Thomas Hunt Morgan came along two years after his uncle’s death in a Civil War ambush. He was born in the Hunt-Morgan House on Sept. 25, 1866 and grew up behind it, in another family home facing Broadway.

That house was in the news last week. The Woman’s Club of Central Kentucky has deeded it to the Blue Grass Trust for Historic Preservation, which plans to restore it for programming and events.

I was vaguely aware of Morgan’s accomplishments, but I didn’t fully understand his significance until I read an essay Tom Kimmerer, a Lexington forest scientist, wrote recently for the website Planetexperts.com.

“Thomas Hunt Morgan was to become the most important biologist of his time, and laid the foundations for all of modern biology,” he wrote.

After a childhood of collecting birds’ eggs and fossils, Morgan earned degrees from the University of Kentucky and Johns Hopkins University. He spent 24 years doing pioneering embryology research at Bryn Mawr College. He joined the faculty of Columbia University in 1904 and the California Institute of Technology in 1928.

Morgan exhibited the best traits of scientific skepticism. He didn’t just theorize, he experimented. His work challenged, and eventually affirmed, two major concepts of biological science: Darwin’s theory of natural selection and Mendel’s ideas about genetics.

At Columbia, Morgan used fruit flies in sophisticated experiments to explain how genetics and evolution work.
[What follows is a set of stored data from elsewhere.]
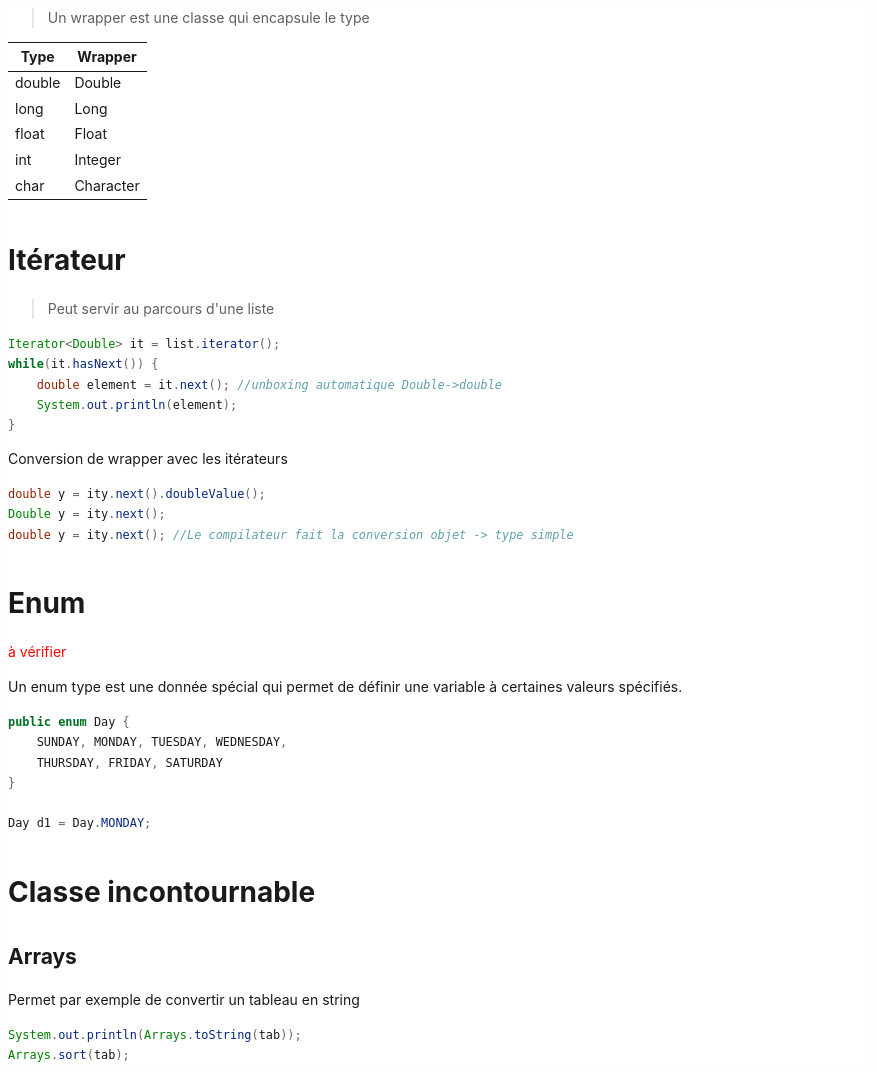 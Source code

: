 > Un wrapper est une classe qui encapsule le type

**Type** | **Wrapper**
--- | ---
double | Double
long | Long
float | Float
int | Integer
char | Character

# Itérateur
> Peut servir au parcours d'une liste

```java
Iterator<Double> it = list.iterator();
while(it.hasNext()) {
	double element = it.next(); //unboxing automatique Double->double
	System.out.println(element);
}
```

Conversion de wrapper avec les itérateurs
```java
double y = ity.next().doubleValue();
Double y = ity.next();
double y = ity.next(); //Le compilateur fait la conversion objet -> type simple
```

# Enum
<span style="color:red">à vérifier</span>

Un enum type est une donnée spécial qui permet de définir une variable à certaines valeurs spécifiés.

```java
public enum Day {
    SUNDAY, MONDAY, TUESDAY, WEDNESDAY,
    THURSDAY, FRIDAY, SATURDAY 
}

Day d1 = Day.MONDAY;
```

# Classe incontournable
## Arrays
Permet par exemple de convertir un tableau en string
```java
System.out.println(Arrays.toString(tab));
Arrays.sort(tab);
```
He showed that chromosomes carry genes and are the mechanical basis of heredity.

“He did not believe any biological theory unless he could test it,” Kimmerer wrote. “Almost every biological scientist working today is the beneficiary of Thomas Hunt Morgan’s approach to research.”

Morgan won the Nobel Prize in Physiology or Medicine in 1933 and wrote seven books, all now classics of science. He died in 1945.

Kimmerer and I were talking recently about how Morgan may be one of the most accomplished Kentuckians in history. UK’s biological sciences building is named for him, and there is a state historical marker outside his boyhood home.

But I’ll bet if you asked most people in Lexington who Thomas Hunt Morgan was, they wouldn’t know.

Kimmerer has a great idea: Lexington should start planning now to celebrate 2016 as the year of Thomas Hunt Morgan, because it will be the 150th anniversary of his birth. This celebration could showcase Lexington as a city of modern scientific education, research and commercialization.

There could be Thomas Hunt Morgan banners on Main Street, exhibits and school science fairs. There could be a lecture series about his work, as well as the scientific research now being done in Lexington or by Kentuckians elsewhere.

Perhaps the Kentucky Theatre could show The Fly Room, a new scientifically accurate movie set in Morgan’s Columbia University lab, and invite filmmaker Alexis Gambis to come and speak. The film’s set, a recreation of that lab, was on display in New York this summer. Could it be brought here?

Could this attention help the Blue Grass Trust raise money to restore Morgan’s house? Could the Fayette County Public Schools’ STEAM (Science Technology Engineering Arts and Mathematics) Academy be named for him?

A statue of Thomas Hunt Morgan on the new Courthouse Plaza would certainly be appropriate. He should be a local hero, an example to future generations that a kid born in Lexington can grow up to change the world.